MATERIAL SHOWN
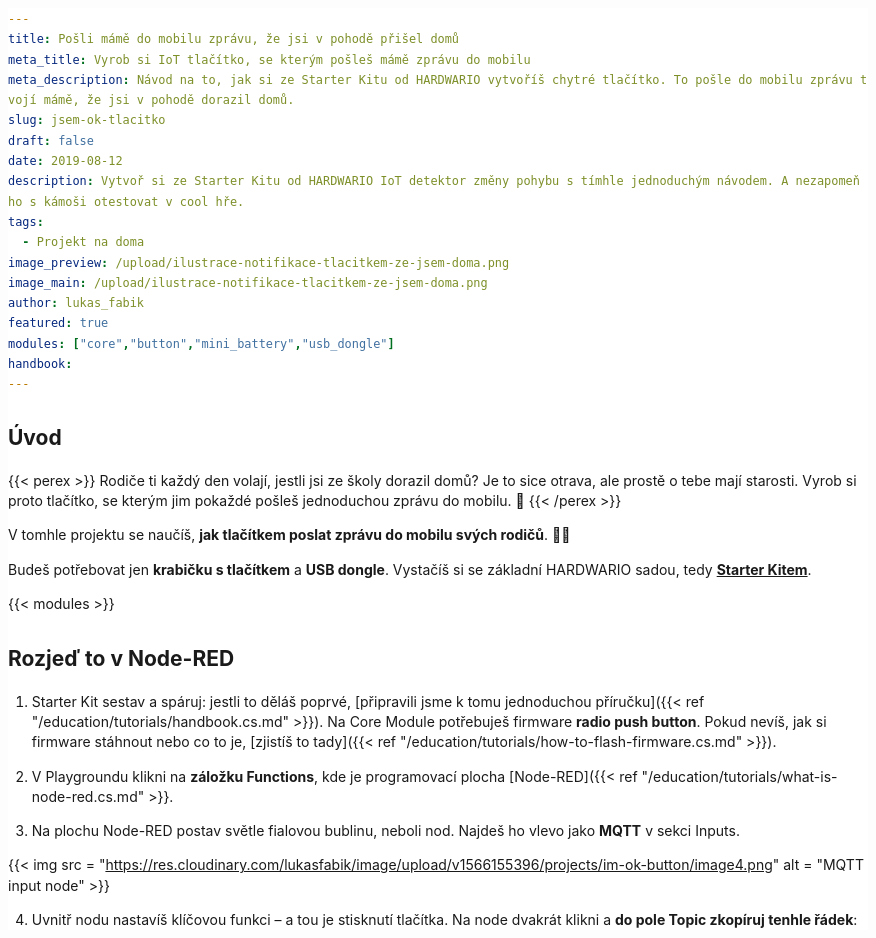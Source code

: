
 ```yaml
---
title: Pošli mámě do mobilu zprávu, že jsi v pohodě přišel domů
meta_title: Vyrob si IoT tlačítko, se kterým pošleš mámě zprávu do mobilu
meta_description: Návod na to, jak si ze Starter Kitu od HARDWARIO vytvoříš chytré tlačítko. To pošle do mobilu zprávu tvojí mámě, že jsi v pohodě dorazil domů.
slug: jsem-ok-tlacitko
draft: false
date: 2019-08-12
description: Vytvoř si ze Starter Kitu od HARDWARIO IoT detektor změny pohybu s tímhle jednoduchým návodem. A nezapomeň ho s kámoši otestovat v cool hře.
tags:
  - Projekt na doma
image_preview: /upload/ilustrace-notifikace-tlacitkem-ze-jsem-doma.png
image_main: /upload/ilustrace-notifikace-tlacitkem-ze-jsem-doma.png
author: lukas_fabik
featured: true
modules: ["core","button","mini_battery","usb_dongle"]
handbook:
---
```


## Úvod

{{< perex >}}
Rodiče ti každý den volají, jestli jsi ze školy dorazil domů? Je to sice otrava, ale prostě o tebe mají starosti. Vyrob si proto tlačítko, se kterým jim pokaždé pošleš jednoduchou zprávu do mobilu. 📲
{{< /perex >}}

V tomhle projektu se naučíš, **jak tlačítkem poslat zprávu do mobilu svých rodičů**. 👩👱

Budeš potřebovat jen **krabičku s tlačítkem** a **USB dongle**. Vystačíš si se základní HARDWARIO sadou, tedy [**Starter Kitem**](https://shop.hardwario.com/starter-kit/).

{{< modules >}}

## Rozjeď to v Node-RED

1. Starter Kit sestav a spáruj: jestli to děláš poprvé, [připravili jsme k tomu jednoduchou příručku]({{< ref "/education/tutorials/handbook.cs.md" >}}). Na Core Module potřebuješ firmware **radio push button**. Pokud nevíš, jak si firmware stáhnout nebo co to je, [zjistíš to tady]({{< ref "/education/tutorials/how-to-flash-firmware.cs.md" >}}).

2. V Playgroundu klikni na **záložku Functions**, kde je programovací plocha [Node-RED]({{< ref "/education/tutorials/what-is-node-red.cs.md" >}}.

3. Na plochu Node-RED postav světle fialovou bublinu, neboli nod. Najdeš ho vlevo jako **MQTT** v sekci Inputs.

{{< img src = "https://res.cloudinary.com/lukasfabik/image/upload/v1566155396/projects/im-ok-button/image4.png" alt = "MQTT input node" >}}

4. Uvnitř nodu nastavíš klíčovou funkci – a tou je stisknutí tlačítka. Na node dvakrát klikni a **do pole Topic zkopíruj tenhle řádek**:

DIRECTIONS FOR THIS TASK
No pictures should appear in the copy, which holds exactly the lines from the first line of the data through the line with "V tomhle projektu" and nothing else.

WRITTEN ANSWER
Source code

:
 ```yaml
---
title: Pošli mámě do mobilu zprávu, že jsi v pohodě přišel domů
meta_title: Vyrob si IoT tlačítko, se kterým pošleš mámě zprávu do mobilu
meta_description: Návod na to, jak si ze Starter Kitu od HARDWARIO vytvoříš chytré tlačítko. To pošle do mobilu zprávu tvojí mámě, že jsi v pohodě dorazil domů.
slug: jsem-ok-tlacitko
draft: false
date: 2019-08-12
description: Vytvoř si ze Starter Kitu od HARDWARIO IoT detektor změny pohybu s tímhle jednoduchým návodem. A nezapomeň ho s kámoši otestovat v cool hře.
tags:
  - Projekt na doma
image_preview: /upload/ilustrace-notifikace-tlacitkem-ze-jsem-doma.png
image_main: /upload/ilustrace-notifikace-tlacitkem-ze-jsem-doma.png
author: lukas_fabik
featured: true
modules: ["core","button","mini_battery","usb_dongle"]
handbook:
---
```


## Úvod

{{< perex >}}
Rodiče ti každý den volají, jestli jsi ze školy dorazil domů? Je to sice otrava, ale prostě o tebe mají starosti. Vyrob si proto tlačítko, se kterým jim pokaždé pošleš jednoduchou zprávu do mobilu. 📲
{{< /perex >}}

V tomhle projektu se naučíš, **jak tlačítkem poslat zprávu do mobilu svých rodičů**. 👩👱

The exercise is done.